Hey! It’s Diabetes Blog Week again! All week amazing people in the Diabetes Online Community will be sharing their thoughts on all sorts of cool topics. Karen Graffeo organizes this event every year – I spoke to her for the podcast last week. You can listen here (Karen’s interview starts at 39:00):
Today’s topic: Diabetes can sometimes seem to play by a rulebook that makes no sense, tossing out unexpected challenges at random. What are your best tips for being prepared when the unexpected happens?
After more than ten years of type 1 diabetes, I can say that the only thing you can be ready for IS the unexpected. Especially with kids. Site comes off during a birthday party? Low-carb drink turns out to be big time sugar? Too much sand in an inset to reinsert? Yup. It happens. While I never like that feeling of “fix it later,” we’ve learned that Benny is more resilient and diabetes is less of an emergency than I ever thought it would be during those first few scary months after diagnosis.
My husband likes to say the backup plan is more important than the actual plan. That came in handy when he was a TV newscast director and we’ve found it to be true for diabetes in action!
As just one example, a while back we took the kids snow tubing. Slade and I grew up in New York, but our children are snow-deprived. The Charlotte area gets maybe 1-2 inches a year and rarely all at once. We’re more likely to get ice or slushy yuck. Once every couple of years, we get 3-4 inches all at once and the kids go bananas.
That Saturday, we bundled everyone up and headed off to the mountains. I packed two changes of clothes and extra socks and shoes for everyone. We don’t have actual winter clothes (no ski jackets or pants) and I assumed there’d be a lot of slush and wet and general yuck. I also threw in our diabetes bag.

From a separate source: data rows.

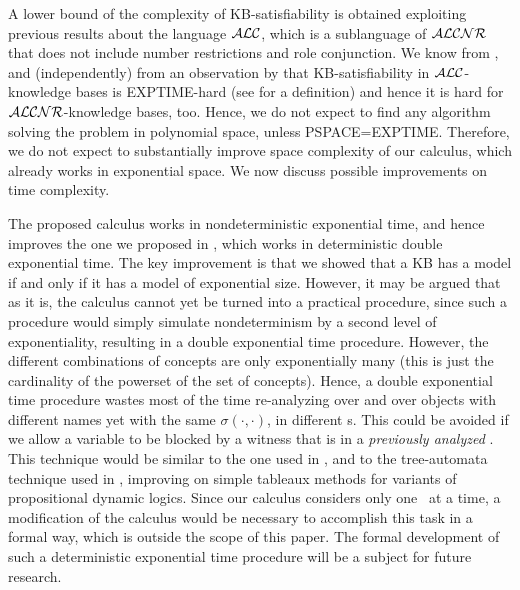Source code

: A lower bound of the complexity of KB-satisfiability is obtained 
exploiting previous results about the language ${\cal ALC}$, which is 
a sublanguage of ${\cal ALCNR}$ that does not include number restrictions and 
role conjunction.
We know from , and (independently) from an observation by
 that KB-satisfiability in ${\cal ALC}$-knowledge bases is
EXPTIME-hard (see \cite[page 183]{GaJo79} for a definition) and hence it is hard
for ${\cal ALCNR}$-knowledge bases, too.  Hence, we do not expect to find any
algorithm solving the problem in polynomial space, unless PSPACE=EXPTIME.
Therefore, we do not expect to substantially improve space complexity of our
calculus, which already works in exponential space. We now discuss possible
improvements on time complexity. 

The proposed calculus works in nondeterministic exponential
time, and hence improves the one we proposed in \cite[Sec.4]{BuDS93b},
which works in deterministic double exponential time. The key improvement is
that we showed that a KB has a model if and only if it has a model of exponential size.
However, it may be argued that as it is, the calculus cannot yet be turned into
a practical procedure, since such a procedure would simply simulate
nondeterminism by a second level of exponentiality, resulting in a double
exponential time procedure. However, the different combinations of concepts are
only exponentially many (this is just the cardinality of the powerset of the set
of concepts). Hence, a double exponential time procedure wastes most of the time
re-analyzing over and over objects with different names yet with the same
$\sigma(\cdot,\cdot)$, in different \cs s. This could be avoided if we allow a
variable to be blocked by a witness that is in a {\em previously analyzed} \cs.
This technique would be similar to the one used in \cite{Prat78}, and to the
tree-automata technique used in \cite{VaWo86}, improving on simple tableaux
methods for variants of propositional dynamic logics. Since our calculus
considers only one \cs\ at a time, a modification of the calculus would be
necessary to accomplish this task in a formal way, which is outside the scope of
this paper. The formal development of such a deterministic
exponential time procedure will be a subject for future research.

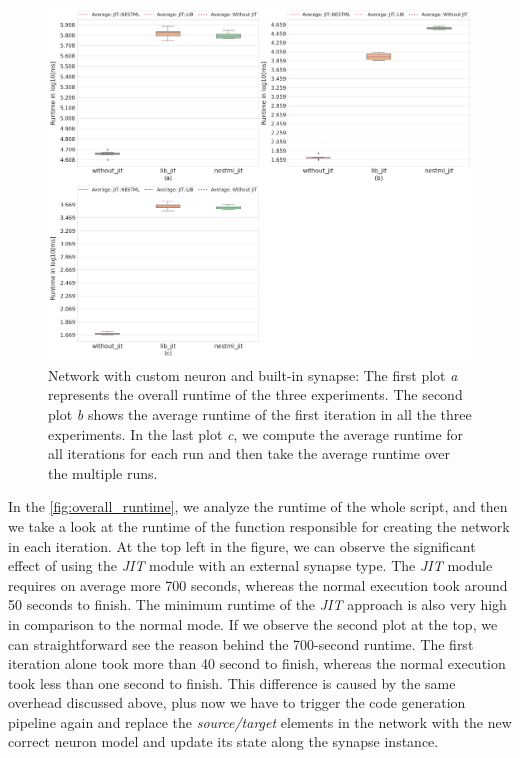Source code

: \begin{figure}[ht!]
    \centering
    \includegraphics[width=\textwidth]{src/pic/three_plots.png}
    \caption{Network with custom neuron and built-in synapse: The first plot \emph{a} represents the overall runtime of the three experiments. The second plot \emph{b} shows the average runtime of the first iteration in all the three experiments. In the last plot \emph{c}, we compute the average runtime for all iterations for each run and then take the average runtime over the multiple runs. }
    \label{fig:overall_runtime}
\end{figure}

In the \autoref{fig:overall_runtime}, we analyze the runtime of the whole script, and then we take a look at the runtime of the function responsible for creating the network in each iteration. At the top left in the figure, we can observe the significant effect of using the \emph{JIT} module with an external synapse type.  The \emph{JIT} module requires on average more 700 seconds, whereas the normal execution took around 50 seconds to finish. The minimum runtime of the \emph{JIT} approach is also very high in comparison to the normal mode. If we observe the second plot at the top, we can straightforward see the reason behind the 700-second runtime. The first iteration alone took more than 40 second to finish, whereas the normal execution took less than one second to finish. This difference is caused by the same overhead discussed above, plus now we have to  trigger the code generation pipeline again and replace the \emph{source/target} elements in the network with the new correct neuron model and update its state along the synapse instance. 

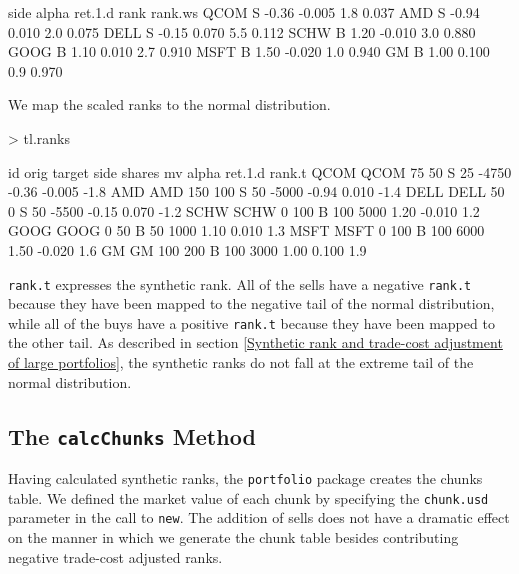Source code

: \documentclass{article}
\begin{document}
\begin{Schunk}
\begin{Soutput}
     side alpha ret.1.d rank rank.ws
QCOM    S -0.36  -0.005  1.8   0.037
AMD     S -0.94   0.010  2.0   0.075
DELL    S -0.15   0.070  5.5   0.112
SCHW    B  1.20  -0.010  3.0   0.880
GOOG    B  1.10   0.010  2.7   0.910
MSFT    B  1.50  -0.020  1.0   0.940
GM      B  1.00   0.100  0.9   0.970
\end{Soutput}
\end{Schunk}

We map the scaled ranks to the normal distribution.


\begin{Schunk}
\begin{Sinput}
> tl.ranks
\end{Sinput}
\begin{Soutput}
       id orig target side shares    mv alpha ret.1.d rank.t
QCOM QCOM   75     50    S     25 -4750 -0.36  -0.005   -1.8
AMD   AMD  150    100    S     50 -5000 -0.94   0.010   -1.4
DELL DELL   50      0    S     50 -5500 -0.15   0.070   -1.2
SCHW SCHW    0    100    B    100  5000  1.20  -0.010    1.2
GOOG GOOG    0     50    B     50  1000  1.10   0.010    1.3
MSFT MSFT    0    100    B    100  6000  1.50  -0.020    1.6
GM     GM  100    200    B    100  3000  1.00   0.100    1.9
\end{Soutput}
\end{Schunk}

\texttt{rank.t} expresses the synthetic rank.  All of the
sells have a negative \texttt{rank.t} because they have been mapped to
the negative tail of the normal distribution, while all of the buys
have a positive \texttt{rank.t} because they have been mapped to the
other tail.  As described in section \ref{Synthetic rank and
trade-cost adjustment of large portfolios}, the synthetic ranks do not
fall at the extreme tail of the normal distribution.  

\subsection{The \texttt{calcChunks} Method}
\label{calcChunks lo}

Having calculated synthetic ranks, the \texttt{portfolio} package
creates the chunks table.  We defined the market value of each chunk
by specifying the \texttt{chunk.usd} parameter in the call to
\texttt{new}.  The addition of sells does not have a dramatic effect
on the manner in which we generate the chunk table besides
contributing negative trade-cost adjusted ranks.
\end{document}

Benny carries his meter and a juice box wherever he goes. For the last few years, he’s used a leather pouch. It’s really a golf tee/supply bag, but it’s a great fit and Benny doesn’t feel like he’s carrying a purse! When we take a day trip or we’ll be out for a while, I throw a bigger diabetes bag in the car. This one can hold our pump supplies, extra strips, insulin, needles, etc. In the summer, I put the insulin vial in a Frio. Somehow, it all fits.
A day outside in the mountains means stopping on the road for a big breakfast. Our kids love the Waffle House and I’ve resigned myself to eating there (I try not to watch the grease on the grill). After something smothered & covered, Slade and Benny figured out the carbs and Benny started to bolus. They both looked up at me with that “something’s wrong” look. “The pump says there’s only one unit left,” Slade said.
What? How is that possible? Why didn’t the pump alarm go off? Oh wait….
That’s when I remembered Benny waking up at 1am, stumbling into my room muttering, “My pump’s making noise.” The reminder alarm was going off, indicating the pump only had 10 units of insulin left. I confirmed the alarm (which turns it off) and told him we’d change the cartridge in the morning. Of course, in the morning all I remembered was that I was pretty tired for some reason.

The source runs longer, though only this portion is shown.